Civil Rights Leader Benjamin Hooks Dies

Benjamin L. Hooks, a champion of minorities and the poor who as executive director of the NAACP increased the group's stature, died Thursday morning at his home in Memphis. He was 85, and had been ill for some time.

"I don't know anybody who lived a more triumphant life," former U.N. Ambassador Andrew Young told NPR. "He was a preacher. And a lawyer. And a banker. And an FCC regulator. And one of the best-rounded, happiest men I ever knew."

In 15 years at the helm of the NAACP, Hooks turned around an organization that had begun to falter after the peak of the civil rights movement. By the time he left in 1992, the group had raised membership ranks by several hundred thousand and had climbed out of debt.

In 2007, President George W. Bush presented Hooks with the Medal of Freedom, one of the nation's highest civilian honors.

Hooks became executive director in 1977, taking over a group that was $1 million in debt and had shrunk to 200,000 members from nearly a half-million in the 1950s and 1960s. He pledged to increase enrollment and raise money for the organization.

"He came in at a time the NAACP was struggling and gave it a strong foundation. He brought dignity and strong leadership to the organization," said State Rep. Ulysses Jones of Tennessee, a member of the church where Hooks was pastor.

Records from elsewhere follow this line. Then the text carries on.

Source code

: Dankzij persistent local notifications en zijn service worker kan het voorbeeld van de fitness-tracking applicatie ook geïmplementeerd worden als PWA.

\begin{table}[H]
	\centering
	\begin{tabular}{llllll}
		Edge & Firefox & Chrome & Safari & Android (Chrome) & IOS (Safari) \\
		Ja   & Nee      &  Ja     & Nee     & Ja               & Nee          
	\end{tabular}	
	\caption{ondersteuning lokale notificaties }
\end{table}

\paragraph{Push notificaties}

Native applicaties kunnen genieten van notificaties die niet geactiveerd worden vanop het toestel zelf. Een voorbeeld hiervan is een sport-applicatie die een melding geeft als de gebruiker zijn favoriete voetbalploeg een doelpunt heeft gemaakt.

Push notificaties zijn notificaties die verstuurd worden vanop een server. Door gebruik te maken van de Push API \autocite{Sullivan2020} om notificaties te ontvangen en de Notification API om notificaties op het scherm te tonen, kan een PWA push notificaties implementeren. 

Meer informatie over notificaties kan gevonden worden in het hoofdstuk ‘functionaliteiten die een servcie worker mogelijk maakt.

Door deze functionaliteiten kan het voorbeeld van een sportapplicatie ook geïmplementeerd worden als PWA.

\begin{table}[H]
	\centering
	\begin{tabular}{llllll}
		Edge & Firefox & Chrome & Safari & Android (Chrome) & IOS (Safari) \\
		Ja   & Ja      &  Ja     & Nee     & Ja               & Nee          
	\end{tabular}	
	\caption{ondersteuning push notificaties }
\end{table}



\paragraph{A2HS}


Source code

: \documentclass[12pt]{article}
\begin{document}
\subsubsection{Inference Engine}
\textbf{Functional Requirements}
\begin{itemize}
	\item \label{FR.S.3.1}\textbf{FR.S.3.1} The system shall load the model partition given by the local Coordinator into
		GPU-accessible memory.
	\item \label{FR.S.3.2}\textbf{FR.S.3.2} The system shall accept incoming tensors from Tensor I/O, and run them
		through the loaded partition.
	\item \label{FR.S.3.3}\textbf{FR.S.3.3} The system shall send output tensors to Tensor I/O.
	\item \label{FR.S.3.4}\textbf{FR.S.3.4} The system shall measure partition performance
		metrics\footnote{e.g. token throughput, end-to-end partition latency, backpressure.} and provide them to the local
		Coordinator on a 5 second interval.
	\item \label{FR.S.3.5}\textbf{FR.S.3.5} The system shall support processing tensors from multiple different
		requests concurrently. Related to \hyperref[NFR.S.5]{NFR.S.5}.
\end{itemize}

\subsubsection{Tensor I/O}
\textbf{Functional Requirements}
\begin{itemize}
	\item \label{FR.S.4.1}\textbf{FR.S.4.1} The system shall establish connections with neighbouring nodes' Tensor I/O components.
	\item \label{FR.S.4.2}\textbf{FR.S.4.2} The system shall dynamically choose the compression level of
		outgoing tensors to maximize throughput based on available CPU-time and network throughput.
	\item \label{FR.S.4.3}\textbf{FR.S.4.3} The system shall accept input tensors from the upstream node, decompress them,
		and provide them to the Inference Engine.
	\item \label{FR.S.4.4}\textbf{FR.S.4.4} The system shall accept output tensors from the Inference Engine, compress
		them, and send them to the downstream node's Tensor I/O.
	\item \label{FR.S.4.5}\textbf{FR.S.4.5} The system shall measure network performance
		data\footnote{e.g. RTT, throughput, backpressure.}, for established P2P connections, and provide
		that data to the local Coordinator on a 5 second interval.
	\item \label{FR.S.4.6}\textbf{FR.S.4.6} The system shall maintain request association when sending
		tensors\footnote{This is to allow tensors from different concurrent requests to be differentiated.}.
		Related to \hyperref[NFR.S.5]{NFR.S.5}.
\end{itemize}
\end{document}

Hooks told Ebony magazine at the time that "the civil rights movement is not dead."

"If anyone thinks that we are going to stop agitating, they had better think again," he said. "If anyone thinks that we are going to stop litigating, they had better close the courts. If anyone thinks that we are not going to demonstrate and protest, they had better roll up the sidewalks."

Young recalled Hooks as a pastor in Memphis who teamed with other ministers to create an organization to have a voice in Tennessee politics.

Later, Young said, Hooks became one of Dr. Martin Luther King Jr.'s close advisers.

"He was someone who Dr. King always consulted before we made a major move," Young said.

After Hooks left the NAACP, he reviewed how the struggle for equality had changed over the decades in an interview with NPR.

"Now, the fight is not over water fountains, it's not over riding the bus, it's over who's going to drive that bus," he said. "Now, once we start digging into these economic issues, resistance may grow. But Martin King said something to me that's very profound. I may not quote it exactly correct -- 'The law may not make you love me, but the law can make you treat me right until you learn how to love me.' "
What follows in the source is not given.